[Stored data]
=-=-=-=-=

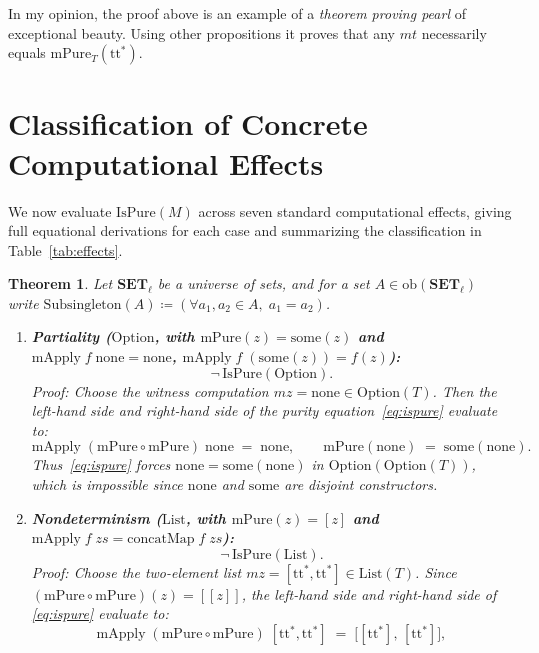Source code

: \documentclass[11pt,a4paper]{article}
\newtheorem{theorem}{Theorem}[section]
\theoremstyle{definition}
\theoremstyle{remark}
\newcommand{\Set}{\mathbf{SET}}
\newcommand{\ttstar}{\mathrm{tt}^*}
\begin{document}
In my opinion, the proof above is an example of a \emph{theorem proving pearl} of
exceptional beauty. Using other propositions it proves that any $mt$ necessarily equals
$\mathrm{mPure}_T(\ttstar)$. 

\section{Classification of Concrete Computational Effects}\label{sec:examples}

We now evaluate $\mathrm{IsPure}(M)$ across seven standard computational effects, giving full
equational derivations for each case and summarizing the classification in Table~\ref{tab:effects}.

\begin{theorem}\label{thm:examples}
Let $\Set_\ell$ be a universe of sets, and for a set $A \in \mathrm{ob}(\Set_\ell)$ write
$\mathrm{Subsingleton}(A) \coloneqq (\forall a_1, a_2 \in A,\; a_1 = a_2)$.
\begin{enumerate}[label=(\arabic*),nosep]
  \item \textbf{Partiality ($\mathrm{Option}$, with $\mathrm{mPure}(z) = \mathrm{some}(z)$ and
  $\mathrm{mApply}\;f\;\mathrm{none} = \mathrm{none}$, $\mathrm{mApply}\;f\;(\mathrm{some}(z)) = f(z)$):}
  \[
    \neg\,\mathrm{IsPure}(\mathrm{Option}).
  \]
  \emph{Proof:} Choose the witness computation $mz = \mathrm{none} \in \mathrm{Option}(T)$. Then the
  left-hand side and right-hand side of the purity equation~\eqref{eq:ispure} evaluate to:
  \[
    \mathrm{mApply}\;(\mathrm{mPure} \circ \mathrm{mPure})\;\mathrm{none} \;=\; \mathrm{none},
    \qquad
    \mathrm{mPure}(\mathrm{none}) \;=\; \mathrm{some}(\mathrm{none}).
  \]
  Thus~\eqref{eq:ispure} forces $\mathrm{none} = \mathrm{some}(\mathrm{none})$ in
  $\mathrm{Option}(\mathrm{Option}(T))$, which is impossible since $\mathrm{none}$ and $\mathrm{some}$
  are disjoint constructors.
  \vspace{4pt}
  \item \textbf{Nondeterminism ($\mathrm{List}$, with $\mathrm{mPure}(z) = [z]$ and
  $\mathrm{mApply}\;f\;zs = \mathrm{concatMap}\;f\;zs$):}
  \[
    \neg\,\mathrm{IsPure}(\mathrm{List}).
  \]
  \emph{Proof:} Choose the two-element list $mz = [\ttstar, \ttstar] \in \mathrm{List}(T)$. Since
  $(\mathrm{mPure} \circ \mathrm{mPure})(z) = [[z]]$, the left-hand side and right-hand side of
  \eqref{eq:ispure} evaluate to:
  \[
    \mathrm{mApply}\;(\mathrm{mPure} \circ \mathrm{mPure})\;[\ttstar, \ttstar]
    \;=\; \bigl[[\ttstar],\, [\ttstar]\bigr],
\]
\end{enumerate}
\end{theorem}
\end{document}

=-=-=-=-=

*DIRECTIONS*:
Show the lines of the data that hold the word "List".

*SOLUTION BELOW*:
  \item \textbf{Nondeterminism ($\mathrm{List}$, with $\mathrm{mPure}(z) = [z]$ and
    \neg\,\mathrm{IsPure}(\mathrm{List}).
  \emph{Proof:} Choose the two-element list $mz = [\ttstar, \ttstar] \in \mathrm{List}(T)$. Since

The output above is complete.